The cardioprotective effects of short-term exercise against myocardial ischaemia-reperfusion injury in male and female rats were examined. We subjected male and female rats to 0 (Sed; n = 8 males and 8 females), 1 (1 day; n = 10 males and 8 females), or 5 (5 day; n = 6 males and 6 females) days of treadmill running. Langendorff-perfused hearts underwent 1 h of regional ischaemia and 2 h of reperfusion, and infarct size (expressed as a percentage of the zone at risk; ZAR), left ventricular pressure development, and coronary flow were measured for each heart. Preischaemic pressure development and coronary flow did not differ between the sexes nor were they influenced by exercise. Sed females had significantly smaller infarct sizes (25 +/- 3%) than Sed male hearts (37 +/- 3%; P < 0.001). Short-term running significantly reduced infarct size following 1 day (27 +/- 3%; P < 0.05) and 5 days (30 +/- 4%; P < 0.10) of exercise in males. One day of running did not reduce infarct size in females (19 +/- 3%; P = NS), but 5 day females did show a significant reduction in infarct size (13 +/- 2%; P < 0.05). There was no relationship between postischaemic coronary vascular hyperaemia and infarct size across sexes or exercise training groups. Hearts from Sed females exhibited significantly higher manganese superoxide dismutase (MnSOD) protein expression than hearts from Sed males, but short-term exercise (neither 1 nor 5 days) did not alter MnSOD protein in either sex.
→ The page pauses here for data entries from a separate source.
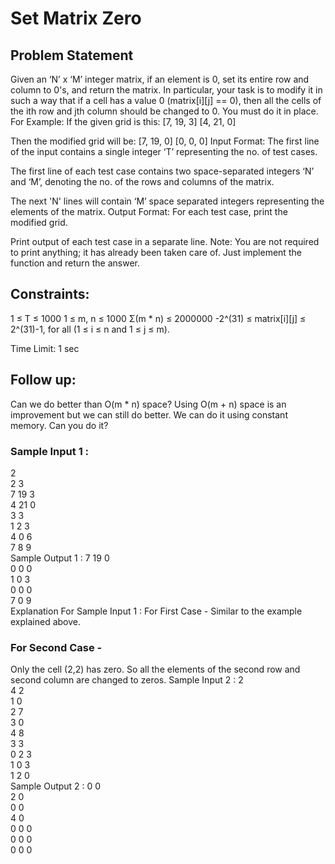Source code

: # Set Matrix Zero
## Problem Statement
Given an ‘N’ x ‘M’ integer matrix, if an element is 0, set its entire row and column to 0's, and return the matrix. In particular, your task is to modify it in such a way that if a cell has a value 0 (matrix[i][j] == 0), then all the cells of the ith row and jth column should be changed to 0.
You must do it in place.
For Example:
If the given grid is this:
[7, 19, 3]
[4, 21, 0]

Then the modified grid will be:
[7, 19, 0]
[0, 0,  0]
Input Format:
The first line of the input contains a single integer ‘T’ representing the no. of test cases.

The first line of each test case contains two space-separated integers ‘N’ and ‘M’, denoting the no. of the rows and columns of the matrix.

The next 'N' lines will contain ‘M’ space separated integers representing the elements of the matrix.
Output Format:
For each test case, print the modified grid.

Print output of each test case in a separate line.
Note:
You are not required to print anything; it has already been taken care of. Just implement the function and return the answer.
## Constraints:
1 ≤ T ≤ 1000
1 ≤ m, n ≤ 1000
Σ(m * n) ≤ 2000000
-2^(31) ≤ matrix[i][j] ≤ 2^(31)-1, for all (1 ≤ i ≤ n and 1 ≤ j ≤ m).

Time Limit: 1 sec
## Follow up:
Can we do better than O(m * n) space?
Using O(m + n) space is an improvement but we can still do better.
We can do it using constant memory. Can you do it?
### Sample Input 1 :
2  
2 3  
7 19 3  
4 21 0  
3 3  
1 2 3  
4 0 6  
7 8 9  
Sample Output 1 :
7 19 0  
0 0 0  
1 0 3  
0 0 0  
7 0 9  
Explanation For Sample Input 1 :
For First Case - Similar to the example explained above. 

### For Second Case - 
Only the cell (2,2) has zero. So all the elements of the second row and second column are changed to zeros.
Sample Input 2 :
2  
4 2  
1 0  
2 7  
3 0  
4 8  
3 3  
0 2 3  
1 0 3  
1 2 0  
Sample Output 2 :
0 0  
2 0  
0 0  
4 0  
0 0 0  
0 0 0  
0 0 0  
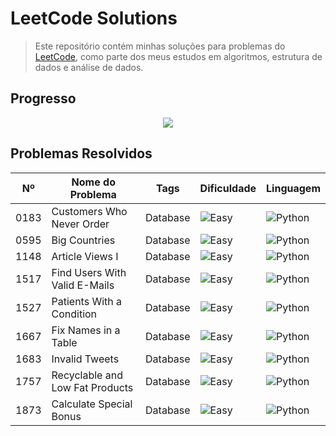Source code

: # LeetCode Solutions

> Este repositório contém minhas soluções para problemas do [LeetCode](https://leetcode.com/), como parte dos meus estudos em algoritmos, estrutura de dados e análise de dados.

## Progresso
<div align="center" justify="center">
    <img src="https://leetcard.jacoblin.cool/YannLeao?ext=heatmap&theme=transparent&border=0">
</div>

## Problemas Resolvidos

| Nº   | Nome do Problema                             | Tags      | Dificuldade                                                                                        | Linguagem                                                                                            |
|------|----------------------------------------------|-----------|----------------------------------------------------------------------------------------------------|------------------------------------------------------------------------------------------------------|
| 0183 | Customers Who Never Order                    | Database  | ![Easy](https://img.shields.io/badge/-Easy-8BC34A?style=flat-square&logo=leetcode&logoColor=white) | ![Python](https://img.shields.io/badge/-Python-3776AB?style=flat-square&logo=python&logoColor=white) |
| 0595 | Big Countries                                | Database  | ![Easy](https://img.shields.io/badge/-Easy-8BC34A?style=flat-square&logo=leetcode&logoColor=white) | ![Python](https://img.shields.io/badge/-Python-3776AB?style=flat-square&logo=python&logoColor=white) |
| 1148 | Article Views I                              | Database  | ![Easy](https://img.shields.io/badge/-Easy-8BC34A?style=flat-square&logo=leetcode&logoColor=white) | ![Python](https://img.shields.io/badge/-Python-3776AB?style=flat-square&logo=python&logoColor=white) |
| 1517 | Find Users With Valid E-Mails                | Database  | ![Easy](https://img.shields.io/badge/-Easy-8BC34A?style=flat-square&logo=leetcode&logoColor=white) | ![Python](https://img.shields.io/badge/-Python-3776AB?style=flat-square&logo=python&logoColor=white) |
| 1527 | Patients With a Condition                    | Database  | ![Easy](https://img.shields.io/badge/-Easy-8BC34A?style=flat-square&logo=leetcode&logoColor=white) | ![Python](https://img.shields.io/badge/-Python-3776AB?style=flat-square&logo=python&logoColor=white) |
| 1667 | Fix Names in a Table                         | Database  | ![Easy](https://img.shields.io/badge/-Easy-8BC34A?style=flat-square&logo=leetcode&logoColor=white) | ![Python](https://img.shields.io/badge/-Python-3776AB?style=flat-square&logo=python&logoColor=white) |
| 1683 | Invalid Tweets                               | Database  | ![Easy](https://img.shields.io/badge/-Easy-8BC34A?style=flat-square&logo=leetcode&logoColor=white) | ![Python](https://img.shields.io/badge/-Python-3776AB?style=flat-square&logo=python&logoColor=white) |
| 1757 | Recyclable and Low Fat Products              | Database  | ![Easy](https://img.shields.io/badge/-Easy-8BC34A?style=flat-square&logo=leetcode&logoColor=white) | ![Python](https://img.shields.io/badge/-Python-3776AB?style=flat-square&logo=python&logoColor=white) |
| 1873 | Calculate Special Bonus                      | Database  | ![Easy](https://img.shields.io/badge/-Easy-8BC34A?style=flat-square&logo=leetcode&logoColor=white) | ![Python](https://img.shields.io/badge/-Python-3776AB?style=flat-square&logo=python&logoColor=white) |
Increased sarcolemmal ATP-sensitive K(+) (K(ATP)) channel subunit protein expression (SUR2A and/or K(ir)6.2) correlated closely with sex-dependent and exercise-acquired protection against myocardial infarction. These data indicate that: (1) sex-dependent and exercise-induced differences in the susceptibility of the heart to ischaemia-reperfusion injury are not associated with improved coronary flow or postischaemic hyperaemia; (2) increased MnSOD protein expression is not necessary for exercise-induced protection from infarction; and (3) one possible mechanism for sex-dependent and exercise-mediated reductions in infarct size involves an increased protein expression of cardiac sarcolemmal K(ATP) channels.